Smartfren Dukung Generasi Muda Berinvestasi Sejak Dini

Smartfren mendukung generasi muda melek teknologi dalam menyiapkan masa depan finansial lebih baik melalui pengelolaan keuangan dan investasi sejak dini.


Head of Retail Research Sinarmas Sekuritas, Ike Widiawati mengatakan, ada banyak alasan orang pensiun mulai dari pilihan hingga keterpaksaan.

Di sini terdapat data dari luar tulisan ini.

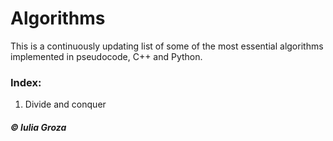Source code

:# Algorithms
This is a continuously updating list of some of the most essential algorithms implemented in pseudocode, C++ and Python.

### Index:
1. Divide and conquer

##### © Iulia Groza
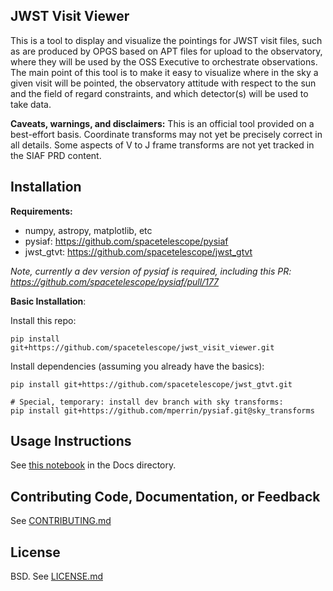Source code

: JWST Visit Viewer
--------------------------------------------------------------


This is a tool to display and visualize the pointings for JWST visit files,
such as are produced by OPGS based on APT files for upload to the observatory,
where they will be used by the OSS Executive to orchestrate observations.  The
main point of this tool is to make it easy to visualize where in the sky a
given visit will be pointed, the observatory attitude with respect to the sun
and the field of regard constraints, and which detector(s) will be used to take
data.

**Caveats, warnings, and disclaimers:** This is an official tool provided on a best-effort basis.
Coordinate transforms may not yet be precisely correct in all details. Some aspects of V to J frame
transforms are not yet tracked in the SIAF PRD content.


Installation
------------


**Requirements:**
- numpy, astropy, matplotlib, etc
- pysiaf: https://github.com/spacetelescope/pysiaf
- jwst_gtvt: https://github.com/spacetelescope/jwst_gtvt

_Note, currently a dev version of pysiaf is required, including this PR: https://github.com/spacetelescope/pysiaf/pull/177_


**Basic Installation**:

Install this repo:

    pip install git+https://github.com/spacetelescope/jwst_visit_viewer.git

Install dependencies (assuming you already have the basics):

    pip install git+https://github.com/spacetelescope/jwst_gtvt.git

    # Special, temporary: install dev branch with sky transforms:
    pip install git+https://github.com/mperrin/pysiaf.git@sky_transforms


Usage Instructions
-------------------------------------------------

See [this notebook](https://github.com/spacetelescope/jwst_visit_viewer/blob/master/docs/Visit%20Viewer%20Docs%20and%20Usage.ipynb) in the Docs directory.


Contributing Code, Documentation, or Feedback
---------------------------------------------

See [CONTRIBUTING.md](CONTRIBUTING.md)

License
-------

BSD. See [LICENSE.md](LICENSE.md)
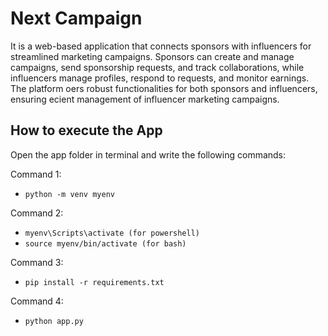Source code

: # Next Campaign 
It is a web-based application that connects sponsors with influencers for streamlined marketing campaigns. Sponsors can create and manage campaigns, send sponsorship requests, and track collaborations, while influencers manage profiles, respond to requests, and monitor earnings. The platform oers robust functionalities for both sponsors and influencers, ensuring ecient management of influencer marketing campaigns.

## How to execute the App
Open the app folder in terminal and write the following commands:

Command 1:

- `python -m venv myenv`

Command 2:

- `myenv\Scripts\activate (for powershell)`
- `source myenv/bin/activate (for bash)`
  
Command 3:

- `pip install -r requirements.txt`

Command 4:

- `python app.py`
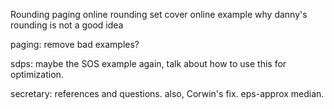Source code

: Rounding paging online
rounding set cover online
example why danny's rounding is not a good idea

paging: remove bad examples?

sdps: maybe the SOS example again, talk about how to use this for
optimization. 

secretary: references and questions. also, Corwin's fix. eps-approx
median. 
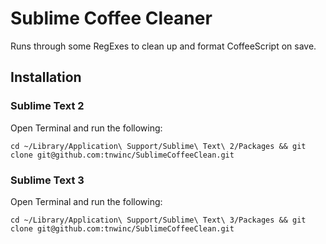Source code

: # Sublime Coffee Cleaner

Runs through some RegExes to clean up and format CoffeeScript on save.

## Installation

### Sublime Text 2

Open Terminal and run the following:

    cd ~/Library/Application\ Support/Sublime\ Text\ 2/Packages && git clone git@github.com:tnwinc/SublimeCoffeeClean.git

### Sublime Text 3

Open Terminal and run the following:

    cd ~/Library/Application\ Support/Sublime\ Text\ 3/Packages && git clone git@github.com:tnwinc/SublimeCoffeeClean.git
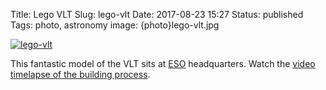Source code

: Title: Lego VLT
Slug: lego-vlt
Date: 2017-08-23 15:27
Status: published
Tags: photo, astronomy
image: {photo}lego-vlt.jpg

[![lego-vlt]({photo}lego-vlt.jpg "lego-vlt")]({filename}/pic/lego-vlt.jpg)

This fantastic model of the VLT sits at [ESO](http://www.eso.org) headquarters.
Watch the [video timelapse of the building process](https://www.youtube.com/watch?v=9IFVP5UHqf0).

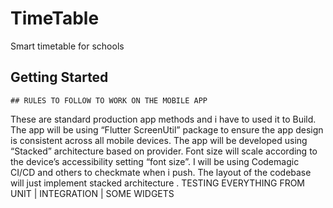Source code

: # TimeTable

Smart timetable for schools

## Getting Started

    ## RULES TO FOLLOW TO WORK ON THE MOBILE APP
These are standard production app methods and i have to used it to Build.
The app will be using  “Flutter ScreenUtil” package to ensure the app design is consistent across all mobile devices.
The app will be developed using “Stacked” architecture based on provider.
Font size will scale according to the device’s accessibility setting “font size”.
I will be using Codemagic CI/CD and others to checkmate when i push.
The layout of the codebase will just implement stacked architecture .
TESTING EVERYTHING FROM UNIT | INTEGRATION | SOME WIDGETS
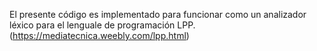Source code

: El presente código es implementado para funcionar como un analizador léxico para el lenguale de programación LPP. (https://mediatecnica.weebly.com/lpp.html)
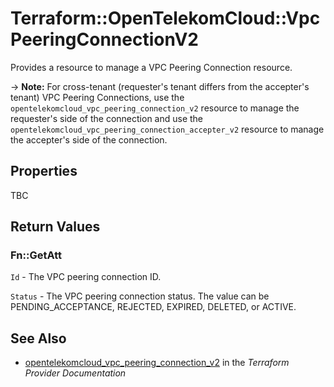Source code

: # Terraform::OpenTelekomCloud::VpcPeeringConnectionV2

Provides a resource to manage a VPC Peering Connection resource.

-> **Note:** For cross-tenant (requester's tenant differs from the accepter's tenant) VPC Peering Connections, use the `opentelekomcloud_vpc_peering_connection_v2` resource to manage the requester's side of the connection and use the `opentelekomcloud_vpc_peering_connection_accepter_v2` resource to manage the accepter's side of the connection.

## Properties

TBC

## Return Values

### Fn::GetAtt

`Id` - The VPC peering connection ID.

`Status` - The VPC peering connection status. The value can be PENDING_ACCEPTANCE, REJECTED, EXPIRED, DELETED, or ACTIVE.

## See Also

* [opentelekomcloud_vpc_peering_connection_v2](https://www.terraform.io/docs/providers/opentelekomcloud/r/vpc_peering_connection_v2.html) in the _Terraform Provider Documentation_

“Usia pensiun di Indonesia itu 56 sampai 57 tahun itupun kalau kita bisa terus survive terus untuk bekerja di perusahaan, ada yang bahkan sebelum usia pensiun terpaksa berhenti bekerja karena berbagai alasan. Maka dari itu, kita harus memikirkan risiko-risiko tersebut agar punya keleluasaan dan ketenangan dalam menjalani hidup,” ujar Ike Widiawati, di sela-sela kegiatan literasi keuangan dan investasi bertajuk "SimInvestival Goes to Office: Smart Investment for Long Haul", dalam siaran rilisnya, Senin (15/5).

SimInvestival secara rutin digelar sejak 2022 untuk mengedukasi generasi muda Indonesia terkait keuangan dan investasi. Kegiatan yang biasa diadakan untuk perguruan tinggi ini untuk pertama kalinya digelar untuk karyawan perkantoran berkolaborasi dengan Smartfren.

Ike juga mengajak para peserta untuk mulai berinvestasi. Meliputi menyisihkan uang kecil, lalu besarannya dinaikkan secara bertahap. Sedangkan, untuk perencanaan pensiun, maka instrumen investasi yang dipilih diprioritaskan sisi keamanan untuk jangka panjang.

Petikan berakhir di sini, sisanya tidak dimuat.